This is an ugly, vile, and ultimately meaningless gesture. It cements the already unfortunate and often undeserved reputation that vegans have, of being mostly clueless and mostly white people, and it makes veganism and vegetarianism seem like the privileged hobbies of a few. It positions the needs and concerns of animals opposite those of humans and, in effect, privileges the former.

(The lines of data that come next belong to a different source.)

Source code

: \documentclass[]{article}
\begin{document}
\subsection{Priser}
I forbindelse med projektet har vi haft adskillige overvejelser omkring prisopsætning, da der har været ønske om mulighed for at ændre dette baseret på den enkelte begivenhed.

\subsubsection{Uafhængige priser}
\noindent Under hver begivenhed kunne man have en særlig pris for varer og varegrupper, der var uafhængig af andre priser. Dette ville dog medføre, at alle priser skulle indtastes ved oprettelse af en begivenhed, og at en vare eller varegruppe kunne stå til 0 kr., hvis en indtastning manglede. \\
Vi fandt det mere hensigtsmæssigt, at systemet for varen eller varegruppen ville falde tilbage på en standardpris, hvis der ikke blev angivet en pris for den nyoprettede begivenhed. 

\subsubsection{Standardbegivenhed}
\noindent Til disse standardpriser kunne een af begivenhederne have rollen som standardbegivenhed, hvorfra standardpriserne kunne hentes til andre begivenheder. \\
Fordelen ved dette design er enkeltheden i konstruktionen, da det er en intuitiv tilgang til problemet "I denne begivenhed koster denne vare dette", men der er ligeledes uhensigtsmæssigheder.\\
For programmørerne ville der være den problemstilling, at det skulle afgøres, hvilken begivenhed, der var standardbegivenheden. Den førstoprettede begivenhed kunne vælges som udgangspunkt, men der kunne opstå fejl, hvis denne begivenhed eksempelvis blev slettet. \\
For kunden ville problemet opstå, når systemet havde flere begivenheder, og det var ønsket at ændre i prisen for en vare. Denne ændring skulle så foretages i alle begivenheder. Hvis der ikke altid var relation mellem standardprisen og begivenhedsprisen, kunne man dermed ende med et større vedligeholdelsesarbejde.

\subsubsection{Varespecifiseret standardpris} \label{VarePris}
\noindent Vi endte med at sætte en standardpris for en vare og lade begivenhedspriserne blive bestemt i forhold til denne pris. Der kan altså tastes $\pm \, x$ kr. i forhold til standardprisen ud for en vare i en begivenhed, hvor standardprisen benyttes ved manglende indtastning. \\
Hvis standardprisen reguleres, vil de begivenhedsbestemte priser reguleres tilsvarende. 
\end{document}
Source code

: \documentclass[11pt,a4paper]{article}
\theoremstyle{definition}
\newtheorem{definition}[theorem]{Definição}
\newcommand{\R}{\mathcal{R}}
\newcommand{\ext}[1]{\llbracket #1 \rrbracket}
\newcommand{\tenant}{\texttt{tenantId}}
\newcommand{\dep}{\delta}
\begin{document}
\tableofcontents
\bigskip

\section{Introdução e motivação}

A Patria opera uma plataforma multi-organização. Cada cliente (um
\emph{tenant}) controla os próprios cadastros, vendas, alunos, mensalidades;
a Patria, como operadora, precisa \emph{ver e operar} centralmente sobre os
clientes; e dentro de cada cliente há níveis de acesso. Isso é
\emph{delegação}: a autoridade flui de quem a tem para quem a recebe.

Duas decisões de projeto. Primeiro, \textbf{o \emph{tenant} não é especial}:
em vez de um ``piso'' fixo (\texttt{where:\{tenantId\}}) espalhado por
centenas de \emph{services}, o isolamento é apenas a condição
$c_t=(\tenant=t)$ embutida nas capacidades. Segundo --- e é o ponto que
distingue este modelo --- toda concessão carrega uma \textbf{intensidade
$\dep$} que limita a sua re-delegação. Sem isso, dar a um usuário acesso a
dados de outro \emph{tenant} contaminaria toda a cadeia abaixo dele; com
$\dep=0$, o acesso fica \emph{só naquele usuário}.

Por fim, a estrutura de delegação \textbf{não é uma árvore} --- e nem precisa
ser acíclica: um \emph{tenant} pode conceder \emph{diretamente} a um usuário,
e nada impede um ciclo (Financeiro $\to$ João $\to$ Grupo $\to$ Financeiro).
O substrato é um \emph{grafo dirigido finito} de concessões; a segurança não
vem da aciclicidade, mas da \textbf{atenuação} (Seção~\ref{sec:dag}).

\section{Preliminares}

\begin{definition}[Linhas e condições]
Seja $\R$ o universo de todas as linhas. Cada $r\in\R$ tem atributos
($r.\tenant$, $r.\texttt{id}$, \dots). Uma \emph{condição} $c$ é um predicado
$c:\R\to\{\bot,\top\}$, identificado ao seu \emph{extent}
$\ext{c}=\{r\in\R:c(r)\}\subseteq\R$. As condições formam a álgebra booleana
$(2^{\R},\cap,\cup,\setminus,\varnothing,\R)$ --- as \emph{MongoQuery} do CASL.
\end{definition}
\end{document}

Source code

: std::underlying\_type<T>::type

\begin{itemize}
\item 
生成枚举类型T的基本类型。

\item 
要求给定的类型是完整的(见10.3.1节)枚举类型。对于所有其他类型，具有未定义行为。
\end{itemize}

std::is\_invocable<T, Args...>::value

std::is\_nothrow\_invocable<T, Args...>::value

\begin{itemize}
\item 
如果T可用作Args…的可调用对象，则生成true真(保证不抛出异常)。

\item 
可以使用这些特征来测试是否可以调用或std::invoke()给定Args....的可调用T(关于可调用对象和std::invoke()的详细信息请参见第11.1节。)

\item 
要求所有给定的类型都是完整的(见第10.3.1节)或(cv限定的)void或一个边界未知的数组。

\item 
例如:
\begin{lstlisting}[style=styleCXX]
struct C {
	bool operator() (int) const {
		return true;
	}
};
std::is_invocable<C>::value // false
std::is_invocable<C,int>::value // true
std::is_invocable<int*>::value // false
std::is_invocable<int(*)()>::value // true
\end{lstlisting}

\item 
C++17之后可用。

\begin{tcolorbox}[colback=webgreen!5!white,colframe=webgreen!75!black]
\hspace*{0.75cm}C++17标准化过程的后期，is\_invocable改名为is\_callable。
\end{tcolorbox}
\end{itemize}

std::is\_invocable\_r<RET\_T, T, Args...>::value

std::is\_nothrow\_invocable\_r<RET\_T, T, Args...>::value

But surely the real work lies in us continuously examining and contesting the ways in which animals and humans are pitted against each other in scenarios that only end in ecological disasters. If we are to begin thinking about and ending cruelty to animals, we need to ask how our economic and cultural structures enable us to be as cruel, even if in different ways, to humans. Telling poor people that they need to figure out a way to go vegan for a month in an environment that’s hostile to their very existence and where they are struggling to stay afloat is thoughtless and cruel.
Perhaps PETA should work on a new slogan: Free the Animals, Hurt the Humans.
(1) As I know too well, having cooked a lot with my vegan friend Ryan Conrad, it’s not true that vegan or vegetarian diets are more expensive, but they can be difficult to access in a system that usually makes fruits and vegetables impossible. And as Diana Salles points out on my Facebook wall, “Meat is costly to store and prepare, goes bad quickly unless filled with sulfites and the cheap cuts are pretty unhealthy.”
See also:
My Nostalgia Trap podcast conversation with David Parsons, about “Aping Revolution.”
My interview with PETA’s Dan Matthews.
My review of Matthews’s memoir, Committed.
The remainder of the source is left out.